Launch SAP HANA Studio. If not connected to database, click on the Choose Connection button on top right. Select your HANA database instance and click OK.
Make sure that the _SYS_REPO user has SELECT permissions to the WIKIDATA schema
For first time users of the data modeler in SAP HANA Studio, you must grant SELECT permissions to the internal _SYS_REPO user so that the data modeler can access the tables in your schema. If you forget to do this step, the data modeler cannot save the Analytic View.
In the SAP HANA Systems Pane on the left, expand by clicking on the arrows next to the following in order: HDB (SYSTEM) -> Security -> Users. Then, double click on ‘_SYS_REPO’ under Users. This displays the permissions page of the _SYS_REPO user as shown below.
Switch to tab SQL Privileges as shown below and click on the Plus button just above the list of SQL Objects to add the new permission.
Under Type name to find a catalog object, enter ‘WIKIDATA’. Select the WIKIDATA schema and click OK.
Under SQL object, select WIKIDATA. In the Privileges for ‘WIKIDATA’ window on right, check SELECT and select Yes for Grantable to Others.
Close the document *HDB-_SYS_REPO by clicking on the X in the tab and click Yes when prompted to save changes.
Data modeling using the Modeler perspective
In order to access the tools to create an Analytic Package and Analytic View within the package, you need to open up the Modeler perspective.
In the top menu, click on Window, go to Open Perspective and click on Modeler.

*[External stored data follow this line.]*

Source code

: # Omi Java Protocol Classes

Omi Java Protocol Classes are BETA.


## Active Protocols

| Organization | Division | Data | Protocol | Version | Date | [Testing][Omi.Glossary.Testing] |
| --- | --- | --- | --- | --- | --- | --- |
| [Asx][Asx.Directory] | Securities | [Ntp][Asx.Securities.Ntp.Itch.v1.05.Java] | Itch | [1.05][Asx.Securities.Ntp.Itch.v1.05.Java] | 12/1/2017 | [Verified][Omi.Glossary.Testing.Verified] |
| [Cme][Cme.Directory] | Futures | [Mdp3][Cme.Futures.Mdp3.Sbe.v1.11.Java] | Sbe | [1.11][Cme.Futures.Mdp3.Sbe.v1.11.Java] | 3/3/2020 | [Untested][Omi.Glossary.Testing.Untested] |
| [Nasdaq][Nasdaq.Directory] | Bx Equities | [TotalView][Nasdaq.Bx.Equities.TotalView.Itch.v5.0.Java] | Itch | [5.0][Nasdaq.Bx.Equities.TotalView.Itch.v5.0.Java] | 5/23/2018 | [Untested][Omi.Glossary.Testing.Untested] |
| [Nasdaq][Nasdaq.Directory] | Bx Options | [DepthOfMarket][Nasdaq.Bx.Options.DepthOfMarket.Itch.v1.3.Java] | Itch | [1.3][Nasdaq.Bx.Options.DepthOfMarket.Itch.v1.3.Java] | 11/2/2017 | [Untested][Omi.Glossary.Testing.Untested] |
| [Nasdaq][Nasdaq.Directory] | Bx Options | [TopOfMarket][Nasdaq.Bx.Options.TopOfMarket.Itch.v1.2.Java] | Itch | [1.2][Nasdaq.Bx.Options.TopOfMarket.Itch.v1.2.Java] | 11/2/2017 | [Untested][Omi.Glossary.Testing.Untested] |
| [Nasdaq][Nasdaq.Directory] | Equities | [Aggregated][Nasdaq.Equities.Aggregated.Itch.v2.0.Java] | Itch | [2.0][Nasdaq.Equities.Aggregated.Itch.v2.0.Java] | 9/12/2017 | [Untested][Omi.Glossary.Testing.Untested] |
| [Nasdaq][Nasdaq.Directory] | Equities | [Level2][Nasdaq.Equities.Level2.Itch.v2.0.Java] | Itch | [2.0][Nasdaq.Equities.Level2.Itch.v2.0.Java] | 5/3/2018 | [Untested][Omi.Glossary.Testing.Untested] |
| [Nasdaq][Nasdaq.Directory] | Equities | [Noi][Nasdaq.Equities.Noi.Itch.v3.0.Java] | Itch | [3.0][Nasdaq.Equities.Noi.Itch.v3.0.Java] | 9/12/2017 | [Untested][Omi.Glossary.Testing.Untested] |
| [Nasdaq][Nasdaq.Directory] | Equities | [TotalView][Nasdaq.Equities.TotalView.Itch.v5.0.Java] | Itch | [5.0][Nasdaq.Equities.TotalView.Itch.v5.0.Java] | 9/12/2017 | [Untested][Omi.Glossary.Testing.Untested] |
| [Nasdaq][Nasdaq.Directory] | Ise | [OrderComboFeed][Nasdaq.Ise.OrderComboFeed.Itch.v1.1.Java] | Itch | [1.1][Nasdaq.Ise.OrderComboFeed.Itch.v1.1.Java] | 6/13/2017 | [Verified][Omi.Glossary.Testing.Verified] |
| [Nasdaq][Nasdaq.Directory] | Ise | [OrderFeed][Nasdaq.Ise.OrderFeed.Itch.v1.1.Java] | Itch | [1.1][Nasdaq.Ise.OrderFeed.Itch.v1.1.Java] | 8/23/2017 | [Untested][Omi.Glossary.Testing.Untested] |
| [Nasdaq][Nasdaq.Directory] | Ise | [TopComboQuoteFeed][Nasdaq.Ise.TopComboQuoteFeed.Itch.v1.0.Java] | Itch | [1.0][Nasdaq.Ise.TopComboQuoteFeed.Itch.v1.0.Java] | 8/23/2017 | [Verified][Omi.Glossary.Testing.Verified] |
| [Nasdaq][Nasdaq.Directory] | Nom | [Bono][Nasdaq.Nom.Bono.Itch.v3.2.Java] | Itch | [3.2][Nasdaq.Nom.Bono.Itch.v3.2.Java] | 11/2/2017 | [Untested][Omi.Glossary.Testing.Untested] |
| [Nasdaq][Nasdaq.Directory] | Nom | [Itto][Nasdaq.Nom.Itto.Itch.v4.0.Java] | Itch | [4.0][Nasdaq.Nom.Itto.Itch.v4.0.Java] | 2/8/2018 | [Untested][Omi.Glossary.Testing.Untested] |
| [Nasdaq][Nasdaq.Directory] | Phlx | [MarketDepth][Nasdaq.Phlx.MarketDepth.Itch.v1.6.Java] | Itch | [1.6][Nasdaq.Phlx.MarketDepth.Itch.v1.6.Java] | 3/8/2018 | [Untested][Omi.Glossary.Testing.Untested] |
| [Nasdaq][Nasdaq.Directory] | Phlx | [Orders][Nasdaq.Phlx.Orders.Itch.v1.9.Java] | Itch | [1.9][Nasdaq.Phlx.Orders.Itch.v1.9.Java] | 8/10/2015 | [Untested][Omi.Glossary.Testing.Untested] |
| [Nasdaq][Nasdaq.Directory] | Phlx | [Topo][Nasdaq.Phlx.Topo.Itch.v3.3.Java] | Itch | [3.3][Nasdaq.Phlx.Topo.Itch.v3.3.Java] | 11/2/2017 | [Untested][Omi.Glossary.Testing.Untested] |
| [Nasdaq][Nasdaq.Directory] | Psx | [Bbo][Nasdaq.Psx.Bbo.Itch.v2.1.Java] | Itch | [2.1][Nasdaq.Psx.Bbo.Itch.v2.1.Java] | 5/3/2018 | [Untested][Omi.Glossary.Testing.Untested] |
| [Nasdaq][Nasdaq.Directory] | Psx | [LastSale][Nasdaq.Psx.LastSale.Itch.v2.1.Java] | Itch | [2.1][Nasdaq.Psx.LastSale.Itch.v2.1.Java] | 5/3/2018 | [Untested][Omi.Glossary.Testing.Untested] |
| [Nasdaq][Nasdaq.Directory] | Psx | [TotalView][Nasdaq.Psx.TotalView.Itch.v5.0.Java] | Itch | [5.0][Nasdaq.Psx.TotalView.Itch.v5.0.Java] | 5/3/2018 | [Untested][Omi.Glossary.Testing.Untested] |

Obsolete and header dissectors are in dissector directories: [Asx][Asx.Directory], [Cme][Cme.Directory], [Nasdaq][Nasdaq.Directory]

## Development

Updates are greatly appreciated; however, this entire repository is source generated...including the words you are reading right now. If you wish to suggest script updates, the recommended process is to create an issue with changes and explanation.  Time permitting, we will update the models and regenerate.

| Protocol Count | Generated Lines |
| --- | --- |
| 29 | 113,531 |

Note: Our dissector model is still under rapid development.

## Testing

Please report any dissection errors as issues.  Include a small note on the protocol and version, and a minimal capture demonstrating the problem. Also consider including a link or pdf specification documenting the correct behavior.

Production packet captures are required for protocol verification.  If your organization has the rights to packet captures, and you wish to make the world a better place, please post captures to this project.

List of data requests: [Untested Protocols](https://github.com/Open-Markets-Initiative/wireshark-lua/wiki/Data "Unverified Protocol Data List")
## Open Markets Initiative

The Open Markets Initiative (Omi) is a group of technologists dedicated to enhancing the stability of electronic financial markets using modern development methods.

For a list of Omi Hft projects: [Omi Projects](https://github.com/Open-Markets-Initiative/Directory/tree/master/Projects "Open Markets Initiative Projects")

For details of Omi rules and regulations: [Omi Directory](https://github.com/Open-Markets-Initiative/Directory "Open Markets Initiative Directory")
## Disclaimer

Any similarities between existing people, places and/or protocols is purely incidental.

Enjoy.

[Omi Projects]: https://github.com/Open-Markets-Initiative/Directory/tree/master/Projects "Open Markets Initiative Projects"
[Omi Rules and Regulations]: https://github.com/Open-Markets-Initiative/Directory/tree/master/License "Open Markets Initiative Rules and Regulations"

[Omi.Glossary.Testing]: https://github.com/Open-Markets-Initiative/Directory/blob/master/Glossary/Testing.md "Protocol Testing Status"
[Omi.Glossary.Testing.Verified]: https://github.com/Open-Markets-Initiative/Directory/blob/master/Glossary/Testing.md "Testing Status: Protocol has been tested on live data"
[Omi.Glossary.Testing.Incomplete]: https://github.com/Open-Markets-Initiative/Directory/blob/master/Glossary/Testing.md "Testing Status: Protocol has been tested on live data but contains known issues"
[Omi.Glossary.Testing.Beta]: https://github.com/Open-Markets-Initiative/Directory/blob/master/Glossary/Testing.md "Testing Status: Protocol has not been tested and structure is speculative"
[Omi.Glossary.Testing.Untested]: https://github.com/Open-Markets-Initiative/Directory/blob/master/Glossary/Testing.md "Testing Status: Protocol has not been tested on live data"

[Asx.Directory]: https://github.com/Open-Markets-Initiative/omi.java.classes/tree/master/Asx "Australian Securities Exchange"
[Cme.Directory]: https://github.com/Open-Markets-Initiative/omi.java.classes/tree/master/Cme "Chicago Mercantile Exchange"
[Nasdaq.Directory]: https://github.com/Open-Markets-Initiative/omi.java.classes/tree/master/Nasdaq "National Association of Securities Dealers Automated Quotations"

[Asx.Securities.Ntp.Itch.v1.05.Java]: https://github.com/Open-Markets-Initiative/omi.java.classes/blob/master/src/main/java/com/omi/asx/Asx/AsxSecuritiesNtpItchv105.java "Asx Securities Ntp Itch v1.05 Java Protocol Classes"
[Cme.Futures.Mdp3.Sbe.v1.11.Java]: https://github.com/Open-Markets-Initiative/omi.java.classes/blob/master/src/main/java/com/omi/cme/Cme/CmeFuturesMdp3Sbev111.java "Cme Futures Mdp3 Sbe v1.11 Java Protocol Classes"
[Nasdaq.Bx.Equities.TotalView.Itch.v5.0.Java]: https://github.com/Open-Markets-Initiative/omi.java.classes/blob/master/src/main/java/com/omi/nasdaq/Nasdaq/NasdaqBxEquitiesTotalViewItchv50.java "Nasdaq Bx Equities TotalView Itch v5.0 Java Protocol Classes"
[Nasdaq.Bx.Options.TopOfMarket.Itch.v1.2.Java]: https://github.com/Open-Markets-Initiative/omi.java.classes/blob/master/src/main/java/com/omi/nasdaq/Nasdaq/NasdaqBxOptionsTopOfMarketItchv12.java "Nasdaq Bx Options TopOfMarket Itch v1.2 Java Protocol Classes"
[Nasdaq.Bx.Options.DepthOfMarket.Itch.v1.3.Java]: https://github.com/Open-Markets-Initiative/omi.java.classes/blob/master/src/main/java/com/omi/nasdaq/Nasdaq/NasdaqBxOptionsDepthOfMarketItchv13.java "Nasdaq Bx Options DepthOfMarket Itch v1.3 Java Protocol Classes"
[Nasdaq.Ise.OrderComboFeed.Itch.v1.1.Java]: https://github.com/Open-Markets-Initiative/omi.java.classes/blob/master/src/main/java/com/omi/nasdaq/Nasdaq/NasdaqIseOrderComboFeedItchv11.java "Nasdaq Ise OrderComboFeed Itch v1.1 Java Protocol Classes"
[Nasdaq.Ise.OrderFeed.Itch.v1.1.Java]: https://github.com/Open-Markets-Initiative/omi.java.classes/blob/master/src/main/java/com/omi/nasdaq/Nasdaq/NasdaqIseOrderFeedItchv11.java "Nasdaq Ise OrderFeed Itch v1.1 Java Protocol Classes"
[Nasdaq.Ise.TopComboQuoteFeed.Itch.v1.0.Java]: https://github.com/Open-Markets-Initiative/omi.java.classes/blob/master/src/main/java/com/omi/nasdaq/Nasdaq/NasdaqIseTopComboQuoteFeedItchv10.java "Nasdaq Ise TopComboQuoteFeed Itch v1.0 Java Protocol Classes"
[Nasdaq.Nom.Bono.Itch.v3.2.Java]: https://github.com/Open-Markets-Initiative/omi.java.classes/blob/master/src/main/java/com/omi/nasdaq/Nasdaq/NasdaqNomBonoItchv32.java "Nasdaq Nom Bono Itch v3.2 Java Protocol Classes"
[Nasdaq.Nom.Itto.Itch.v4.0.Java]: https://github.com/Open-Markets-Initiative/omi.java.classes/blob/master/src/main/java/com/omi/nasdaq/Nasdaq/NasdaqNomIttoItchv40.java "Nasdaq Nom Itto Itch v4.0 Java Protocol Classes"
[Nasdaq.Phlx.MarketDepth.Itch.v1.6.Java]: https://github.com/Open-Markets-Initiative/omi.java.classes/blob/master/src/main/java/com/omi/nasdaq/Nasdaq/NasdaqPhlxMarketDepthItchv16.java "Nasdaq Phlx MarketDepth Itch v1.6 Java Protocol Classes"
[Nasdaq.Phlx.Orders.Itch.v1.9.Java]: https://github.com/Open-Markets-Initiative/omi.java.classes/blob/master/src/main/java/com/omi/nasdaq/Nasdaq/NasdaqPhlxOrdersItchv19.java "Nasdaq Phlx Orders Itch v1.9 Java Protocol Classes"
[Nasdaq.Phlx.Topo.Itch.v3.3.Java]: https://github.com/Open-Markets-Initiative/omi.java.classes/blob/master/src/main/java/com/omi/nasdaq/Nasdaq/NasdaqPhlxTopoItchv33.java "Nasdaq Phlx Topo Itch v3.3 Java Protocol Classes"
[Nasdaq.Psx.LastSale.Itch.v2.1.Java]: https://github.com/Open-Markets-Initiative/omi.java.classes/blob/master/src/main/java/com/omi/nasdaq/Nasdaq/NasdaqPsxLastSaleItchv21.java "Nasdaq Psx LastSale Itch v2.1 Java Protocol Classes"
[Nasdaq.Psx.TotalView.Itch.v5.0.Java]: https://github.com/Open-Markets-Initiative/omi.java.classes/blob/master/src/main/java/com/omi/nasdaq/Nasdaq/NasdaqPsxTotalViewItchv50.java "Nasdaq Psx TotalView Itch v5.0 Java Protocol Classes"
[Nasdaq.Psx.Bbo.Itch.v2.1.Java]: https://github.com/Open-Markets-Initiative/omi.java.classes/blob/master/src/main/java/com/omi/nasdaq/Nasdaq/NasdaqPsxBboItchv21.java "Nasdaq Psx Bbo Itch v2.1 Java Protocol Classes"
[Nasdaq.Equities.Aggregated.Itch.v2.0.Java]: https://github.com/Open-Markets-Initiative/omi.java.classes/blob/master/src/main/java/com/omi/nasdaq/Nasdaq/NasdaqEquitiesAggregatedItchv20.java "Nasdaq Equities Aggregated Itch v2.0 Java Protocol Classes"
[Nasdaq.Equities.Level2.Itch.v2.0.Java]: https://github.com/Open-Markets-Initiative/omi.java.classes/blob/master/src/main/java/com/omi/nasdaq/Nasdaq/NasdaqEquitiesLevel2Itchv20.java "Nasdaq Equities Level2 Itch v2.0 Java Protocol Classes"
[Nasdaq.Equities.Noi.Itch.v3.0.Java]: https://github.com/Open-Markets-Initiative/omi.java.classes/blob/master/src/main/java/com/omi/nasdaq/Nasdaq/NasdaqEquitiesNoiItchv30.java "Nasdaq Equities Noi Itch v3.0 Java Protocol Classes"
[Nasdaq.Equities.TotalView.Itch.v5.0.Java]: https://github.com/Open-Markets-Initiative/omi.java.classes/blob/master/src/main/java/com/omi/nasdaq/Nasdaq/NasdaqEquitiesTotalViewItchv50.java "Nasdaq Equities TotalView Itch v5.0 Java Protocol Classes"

If you do not see Modeler, select Other and click on Modeler followed by OK.
HANA Studio should display the Quick Launch page. If you do not see it, go to the Help menu and select the Quick Launch command.
Create an Analytic Package
The first step to exposing data to SAP Lumira is to create an Analytic Package. The Quick Launch page makes it obvious by displaying the first step in the middle of the Quick Launch page. Just click on the Create… button to get started.

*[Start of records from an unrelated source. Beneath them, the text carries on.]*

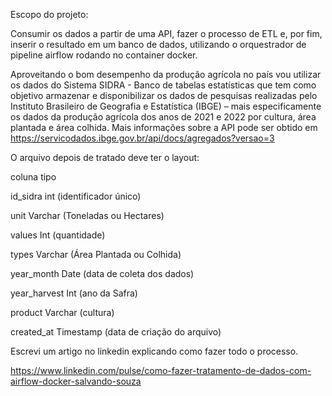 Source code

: Escopo do projeto:

Consumir os dados a partir de uma API, fazer o processo de ETL e, por fim, inserir o resultado em um banco de dados, utilizando o orquestrador de pipeline airflow rodando no container docker.

Aproveitando o bom desempenho da produção agrícola no país vou utilizar os dados do Sistema SIDRA - Banco de tabelas estatísticas que tem como objetivo armazenar e disponibilizar os dados de pesquisas realizadas pelo Instituto Brasileiro de Geografia e Estatística (IBGE) – mais especificamente os dados da produção agrícola dos anos de 2021 e 2022 por cultura, área plantada e área colhida. Mais informações sobre a API pode ser obtido em https://servicodados.ibge.gov.br/api/docs/agregados?versao=3

O arquivo depois de tratado deve ter o layout:


coluna        tipo

id_sidra      int (identificador único)

unit          Varchar (Toneladas ou Hectares)

values        Int (quantidade)

types         Varchar (Área Plantada ou Colhida)

year_month    Date (data de coleta dos dados)

year_harvest  Int (ano da Safra)

product       Varchar (cultura)

created_at    Timestamp (data de criação do arquivo)

Escrevi um artigo no linkedin explicando como fazer todo o processo. 

https://www.linkedin.com/pulse/como-fazer-tratamento-de-dados-com-airflow-docker-salvando-souza
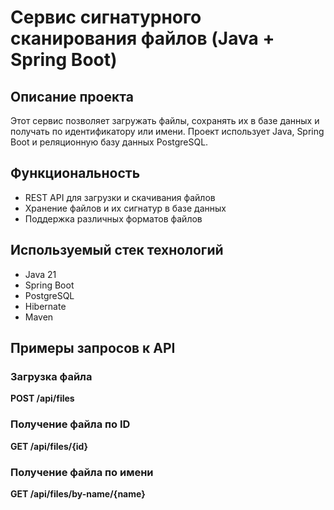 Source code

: # Сервис сигнатурного сканирования файлов (Java + Spring Boot)

## Описание проекта
Этот сервис позволяет загружать файлы, сохранять их в базе данных и получать по идентификатору или имени.
Проект использует Java, Spring Boot и реляционную базу данных PostgreSQL.

## Функциональность
- REST API для загрузки и скачивания файлов
- Хранение файлов и их сигнатур в базе данных
- Поддержка различных форматов файлов

## Используемый стек технологий
- Java 21
- Spring Boot
- PostgreSQL
- Hibernate
- Maven

## Примеры запросов к API

### Загрузка файла
**POST /api/files**

### Получение файла по ID
**GET /api/files/{id}**

### Получение файла по имени
**GET /api/files/by-name/{name}**  


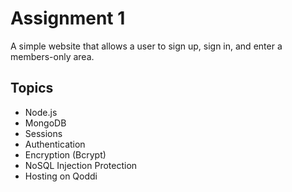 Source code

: # Assignment 1

A simple website that allows a user to sign up, sign in, and enter a members-only area.

## Topics

- Node.js
- MongoDB
- Sessions
- Authentication
- Encryption (Bcrypt)
- NoSQL Injection Protection
- Hosting on Qoddi
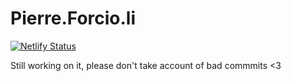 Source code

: # Pierre.Forcio.li

[![Netlify Status](https://api.netlify.com/api/v1/badges/b4bc8f91-81f1-4388-9ae2-1253d9b64d37/deploy-status)](https://app.netlify.com/sites/marvelous-daffodil-9c5af0/deploys)

Still working on it, please don't take account of bad commmits <3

In the Quick Launch tab, Welcome to Modeler window, select Package under New if it is not already selected and click on the Create… button.

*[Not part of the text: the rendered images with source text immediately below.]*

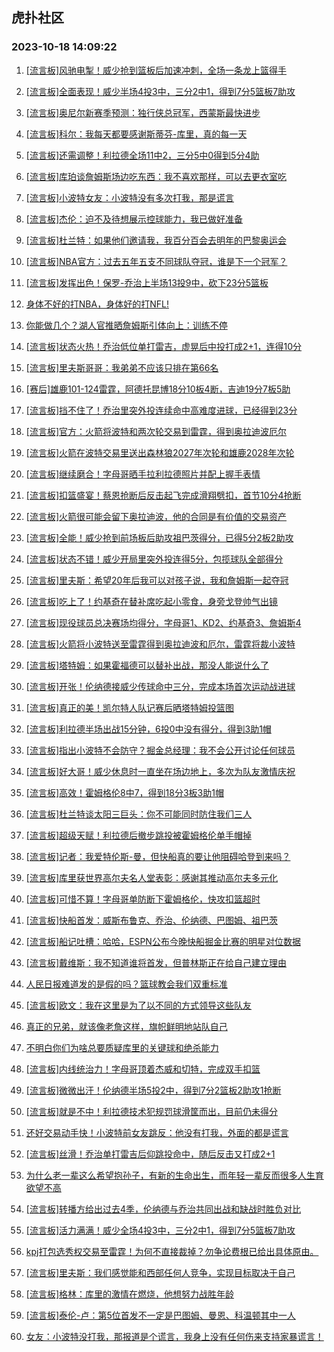 ## 虎扑社区 
### 2023-10-18 14:09:22

1. [[流言板]风驰电掣！威少抢到篮板后加速冲刺，全场一条龙上篮得手](https://bbs.hupu.com/62525193.html)

2. [[流言板]全面表现！威少半场4投3中，三分2中1，得到7分5篮板7助攻](https://bbs.hupu.com/62525441.html)

3. [[流言板]奥尼尔新赛季预测：独行侠总冠军，西蒙斯最快进步](https://bbs.hupu.com/62525579.html)

4. [[流言板]科尔：我每天都要感谢斯蒂芬-库里，真的每一天](https://bbs.hupu.com/62524205.html)

5. [[流言板]还需调整！利拉德全场11中2，三分5中0得到5分4助](https://bbs.hupu.com/62524158.html)

6. [[流言板]库珀谈詹姆斯场边吃东西：我不喜欢那样，可以去更衣室吃](https://bbs.hupu.com/62523233.html)

7. [[流言板]小波特女友：小波特没有多次打我，那是谎言](https://bbs.hupu.com/62522476.html)

8. [[流言板]杰伦：迫不及待想展示控球能力，我已做好准备](https://bbs.hupu.com/62525080.html)

9. [[流言板]杜兰特：如果他们邀请我，我百分百会去明年的巴黎奥运会](https://bbs.hupu.com/62521781.html)

10. [[流言板]NBA官方：过去五年五支不同球队夺冠，谁是下一个冠军？](https://bbs.hupu.com/62523080.html)

11. [[流言板]发挥出色！保罗-乔治上半场13投9中，砍下23分5篮板](https://bbs.hupu.com/62525418.html)

12. [身体不好的打NBA，身体好的打NFL!](https://bbs.hupu.com/62521907.html)

13. [你能做几个？湖人官推晒詹姆斯引体向上：训练不停](https://bbs.hupu.com/62521891.html)

14. [[流言板]状态火热！乔治低位单打雷吉，虚晃后中投打成2+1，连得10分](https://bbs.hupu.com/62524823.html)

15. [[流言板]里夫斯哥哥：我弟弟不应该只排在第66名](https://bbs.hupu.com/62523467.html)

16. [[赛后]雄鹿101-124雷霆，阿德托昆博18分10板4断，吉迪19分7板5助](https://bbs.hupu.com/62524112.html)

17. [[流言板]挡不住了！乔治里突外投连续命中高难度进球，已经得到23分](https://bbs.hupu.com/62525369.html)

18. [[流言板]官方：火箭将波特和两次轮交易到雷霆，得到奥拉迪波厄尔](https://bbs.hupu.com/62522571.html)

19. [[流言板]火箭在波特交易里送出森林狼2027年次轮和雄鹿2028年次轮](https://bbs.hupu.com/62524454.html)

20. [[流言板]继续磨合！字母哥晒手拉利拉德照片并配上握手表情](https://bbs.hupu.com/62525404.html)

21. [[流言板]扣篮盛宴！蔡恩抢断后反击起飞完成滑翔劈扣，首节10分4抢断](https://bbs.hupu.com/62522049.html)

22. [[流言板]火箭很可能会留下奥拉迪波，他的合同是有价值的交易资产](https://bbs.hupu.com/62524661.html)

23. [[流言板]全能！威少抢到前场板后助攻祖巴茨得分，已得5分2板2助攻](https://bbs.hupu.com/62524872.html)

24. [[流言板]状态不错！威少开局里突外投连得5分，包揽球队全部得分](https://bbs.hupu.com/62524616.html)

25. [[流言板]里夫斯：希望20年后我可以对孩子说，我和詹姆斯一起夺冠](https://bbs.hupu.com/62526348.html)

26. [[流言板]吃上了！约基奇在替补席吃起小零食，身旁戈登帅气出镜](https://bbs.hupu.com/62525632.html)

27. [[流言板]现役球员总决赛场均得分，字母哥1、KD2、约基奇3、詹姆斯4](https://bbs.hupu.com/62522035.html)

28. [[流言板]火箭将小波特送至雷霆得到奥拉迪波和厄尔，雷霆将裁小波特](https://bbs.hupu.com/62520885.html)

29. [[流言板]塔特姆：如果霍福德可以替补出战，那没人能说什么了](https://bbs.hupu.com/62524966.html)

30. [[流言板]开张！伦纳德接威少传球命中三分，完成本场首次运动战进球](https://bbs.hupu.com/62525312.html)

31. [[流言板]真正的美！凯尔特人队记赛后晒塔特姆投篮图](https://bbs.hupu.com/62524449.html)

32. [[流言板]利拉德半场出战15分钟，6投0中没有得分，得到3助1帽](https://bbs.hupu.com/62523097.html)

33. [[流言板]指出小波特不会防守？掘金总经理：我不会公开讨论任何球员](https://bbs.hupu.com/62525634.html)

34. [[流言板]好大哥！威少休息时一直坐在场边地上，多次为队友激情庆祝](https://bbs.hupu.com/62526172.html)

35. [[流言板]高效！霍姆格伦8中7，得到18分3板3助1帽](https://bbs.hupu.com/62524209.html)

36. [[流言板]杜兰特谈太阳三巨头：你不可能同时防住我们三人](https://bbs.hupu.com/62522424.html)

37. [[流言板]超级天赋！利拉德后撤步跳投被霍姆格伦单手帽掉](https://bbs.hupu.com/62522417.html)

38. [[流言板]记者：我爱特伦斯-曼，但快船真的要让他阻碍哈登到来吗？](https://bbs.hupu.com/62523736.html)

39. [[流言板]库里获世界高尔夫名人堂表彰：感谢其推动高尔夫多元化](https://bbs.hupu.com/62522024.html)

40. [[流言板]可惜不算！字母哥单防断下霍姆格伦，快攻扣篮超时](https://bbs.hupu.com/62523031.html)

41. [[流言板]快船首发：威斯布鲁克、乔治、伦纳德、巴图姆、祖巴茨](https://bbs.hupu.com/62522898.html)

42. [[流言板]船记吐槽：哈哈，ESPN公布今晚快船掘金比赛的明星对位数据](https://bbs.hupu.com/62525394.html)

43. [[流言板]戴维斯：我不知道谁将首发，但普林斯正在给自己建立理由](https://bbs.hupu.com/62522639.html)

44. [人民日报难道发的是假的吗？篮球教会我们双重标准](https://bbs.hupu.com/62524486.html)

45. [[流言板]欧文：我在这里是为了以不同的方式领导这些队友](https://bbs.hupu.com/62522091.html)

46. [真正的兄弟，就该像老詹这样，旗帜鲜明地站队自己](https://bbs.hupu.com/62525549.html)

47. [不明白你们为啥总要质疑库里的关键球和绝杀能力](https://bbs.hupu.com/62526107.html)

48. [[流言板]内线统治力！字母哥顶着杰威和切特，完成双手扣篮](https://bbs.hupu.com/62522488.html)

49. [[流言板]微微出汗！伦纳德半场5投2中，得到7分2篮板2助攻1抢断](https://bbs.hupu.com/62525471.html)

50. [[流言板]就是不中！利拉德技术犯规罚球滑筐而出，目前仍未得分](https://bbs.hupu.com/62522994.html)

51. [还好交易动手快！小波特前女友跳反：他没有打我，外面的都是谎言](https://bbs.hupu.com/62522300.html)

52. [[流言板]丝滑！乔治单打雷吉后仰跳投命中，随后反击又打成2+1](https://bbs.hupu.com/62524793.html)

53. [为什么老一辈这么希望抱孙子，有新的生命出生，而年轻一辈反而很多人生育欲望不高](https://bbs.hupu.com/62524240.html)

54. [[流言板]转播方给出过去4季，伦纳德与乔治共同出战和缺战时胜负对比](https://bbs.hupu.com/62524938.html)

55. [[流言板]活力满满！威少全场4投3中，三分2中1，得到7分5篮板7助攻](https://bbs.hupu.com/62526269.html)

56. [kpj打包选秀权交易至雷霆！为何不直接裁掉？勿争论费根已给出具体原由。](https://bbs.hupu.com/62521558.html)

57. [[流言板]里夫斯：我们感觉能和西部任何人竞争，实现目标取决于自己](https://bbs.hupu.com/62521836.html)

58. [[流言板]格林：库里的激情在燃烧，他想努力战胜年龄](https://bbs.hupu.com/62523512.html)

59. [[流言板]泰伦-卢：第5位首发不一定是巴图姆、曼恩、科温顿其中一人](https://bbs.hupu.com/62526415.html)

60. [女友：小波特没打我，那报道是个谎言，我身上没有任何伤来支持家暴谎言！](https://bbs.hupu.com/62522857.html)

I will call this package WIKICOUNTS and add a description as shown below. Click OK, when you are ready to continue.
NOTE: I am taking a short cut here by leaving the Person Responsible value as SYSTEM. In real life, you should use a lower privileged user account.
Create an Analytic view with the fact table and the three dimension tables
SAP Lumira uses the Analytic View as a first class data source, so it is time to create one. In the Quick Launch tab, select Analytic View under New and click on the Create… button.
In the New Information View pop-up, enter the name for information view and description as shown below.
We now have to associate the container Package with The Analytic View. To do that, click on Browse… next to the package field, select the WIKICOUNTS package and click OK.
Click on Finish to complete the naming of the view and continue on to the designer.
I now need to add the four tables that will be part of the Analytic View. To do that, I need to use the Data Foundation block in the Scenario pane. Just click on the Data Foundation in the Scenario pane and the click on the + sign that appears next to it to display the Find dialog.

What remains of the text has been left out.